Juiz federal propõe mudanças no projeto de lei de lavagem de dinheiro
Douglas Camarinha Gonzales, em entrevista ao 'Estado', alerta que todo ato que oculte proveito econômico decorrente de infração criminal será classificado como lavagem
O juiz federal Douglas Camarinha Gonzales recomenda a exclusão do artigo 1.º do projeto que altera a Lei de Lavagem de Dinheiro. A nova redação prevê como lavagem todo ato que oculte proveito econômico decorrente de infração criminal. "Um investidor que recebe aluguel e não declara ao Fisco tais rendimentos, vindo a reaplicar esse dinheiro na construção comercial, formalmente pode ser acusado de lavagem", adverte Camarinha, da 6.ª Vara Criminal Federal de Lavagem de Capitais e Crimes Financeiros de São Paulo.
O projeto 3443/2008, aprovado pela Câmara, de volta ao Senado, traz importantes modificações na Lei 9613/98, que dispõe sobre sanções para o crime de lavagem de capitais, e divide juristas renomados, delegados federais e constitucionalistas.

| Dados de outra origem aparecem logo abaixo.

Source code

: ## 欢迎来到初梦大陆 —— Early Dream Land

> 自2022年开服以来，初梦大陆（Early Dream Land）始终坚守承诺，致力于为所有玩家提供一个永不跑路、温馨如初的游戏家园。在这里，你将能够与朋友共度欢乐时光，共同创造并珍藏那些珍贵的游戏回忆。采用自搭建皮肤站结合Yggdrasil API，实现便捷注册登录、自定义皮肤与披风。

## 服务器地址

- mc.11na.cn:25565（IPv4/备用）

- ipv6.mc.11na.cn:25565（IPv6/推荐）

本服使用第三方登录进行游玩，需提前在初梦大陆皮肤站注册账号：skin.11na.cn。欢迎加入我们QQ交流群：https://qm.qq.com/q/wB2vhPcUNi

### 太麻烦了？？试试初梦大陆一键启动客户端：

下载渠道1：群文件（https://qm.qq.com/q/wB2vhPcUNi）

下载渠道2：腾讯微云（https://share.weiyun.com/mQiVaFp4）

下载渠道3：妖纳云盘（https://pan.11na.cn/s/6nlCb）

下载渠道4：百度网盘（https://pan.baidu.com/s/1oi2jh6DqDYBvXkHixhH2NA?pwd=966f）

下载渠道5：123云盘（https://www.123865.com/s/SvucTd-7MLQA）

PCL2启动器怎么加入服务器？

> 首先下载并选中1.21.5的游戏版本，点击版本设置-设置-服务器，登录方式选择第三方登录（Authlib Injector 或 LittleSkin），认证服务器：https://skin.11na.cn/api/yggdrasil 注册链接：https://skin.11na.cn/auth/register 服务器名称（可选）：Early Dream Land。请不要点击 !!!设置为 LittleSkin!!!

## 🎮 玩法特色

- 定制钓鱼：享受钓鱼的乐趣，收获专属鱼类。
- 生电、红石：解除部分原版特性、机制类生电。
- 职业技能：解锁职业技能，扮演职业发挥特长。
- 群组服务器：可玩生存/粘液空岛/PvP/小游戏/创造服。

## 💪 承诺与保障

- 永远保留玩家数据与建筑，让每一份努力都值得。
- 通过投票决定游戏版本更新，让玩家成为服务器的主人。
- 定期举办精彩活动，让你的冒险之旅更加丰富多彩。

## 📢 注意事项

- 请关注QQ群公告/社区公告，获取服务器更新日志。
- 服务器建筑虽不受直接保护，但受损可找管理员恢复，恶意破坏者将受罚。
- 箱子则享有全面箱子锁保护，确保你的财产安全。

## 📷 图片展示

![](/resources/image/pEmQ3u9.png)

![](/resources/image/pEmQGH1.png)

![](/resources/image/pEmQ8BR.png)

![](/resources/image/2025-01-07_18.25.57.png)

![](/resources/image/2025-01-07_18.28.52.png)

Qualquer delito poderá ser classificado crime antecedente para caracterizar lavagem - desde que a ação produza ativos ilícitos. A lei em vigor limita o rol dos crimes antecedentes.
Advogados protestam sob alegação de que a lei os obrigará a revelar aos órgãos de controle e fiscalização a origem dos valores que recebem de seus clientes.
Policiais reclamam que o endurecimento da nova lei ficou para trás - no Senado, a pena máxima sugerida para acusados por lavagem era de 18 anos, na Câmara a sanção caiu para 10 anos.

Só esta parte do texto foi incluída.